▶ **TRY IT**
Your reply should reproduce each entry exactly and contain no pictures.

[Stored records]

....

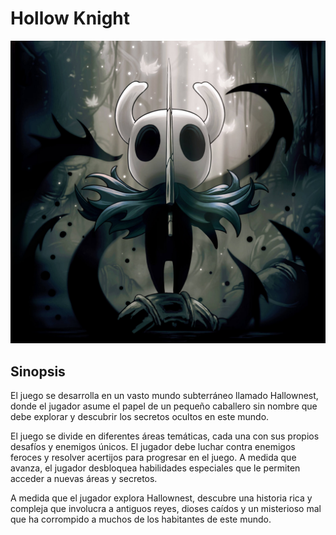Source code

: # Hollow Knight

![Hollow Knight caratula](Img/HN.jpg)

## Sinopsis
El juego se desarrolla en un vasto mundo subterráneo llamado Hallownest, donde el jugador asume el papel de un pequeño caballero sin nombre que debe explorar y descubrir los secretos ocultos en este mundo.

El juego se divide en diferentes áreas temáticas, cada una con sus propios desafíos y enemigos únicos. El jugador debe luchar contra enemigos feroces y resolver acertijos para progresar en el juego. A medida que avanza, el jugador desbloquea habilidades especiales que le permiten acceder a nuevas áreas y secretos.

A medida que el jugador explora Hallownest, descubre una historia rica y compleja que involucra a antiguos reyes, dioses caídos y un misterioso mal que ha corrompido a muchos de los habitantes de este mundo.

....

▶ **EXERCISE RESULT**
Source code

: # Hollow Knight

![Hollow Knight caratula](Img/HN.jpg)

## Sinopsis
El juego se desarrolla en un vasto mundo subterráneo llamado Hallownest, donde el jugador asume el papel de un pequeño caballero sin nombre que debe explorar y descubrir los secretos ocultos en este mundo.

El juego se divide en diferentes áreas temáticas, cada una con sus propios desafíos y enemigos únicos. El jugador debe luchar contra enemigos feroces y resolver acertijos para progresar en el juego. A medida que avanza, el jugador desbloquea habilidades especiales que le permiten acceder a nuevas áreas y secretos.

A medida que el jugador explora Hallownest, descubre una historia rica y compleja que involucra a antiguos reyes, dioses caídos y un misterioso mal que ha corrompido a muchos de los habitantes de este mundo.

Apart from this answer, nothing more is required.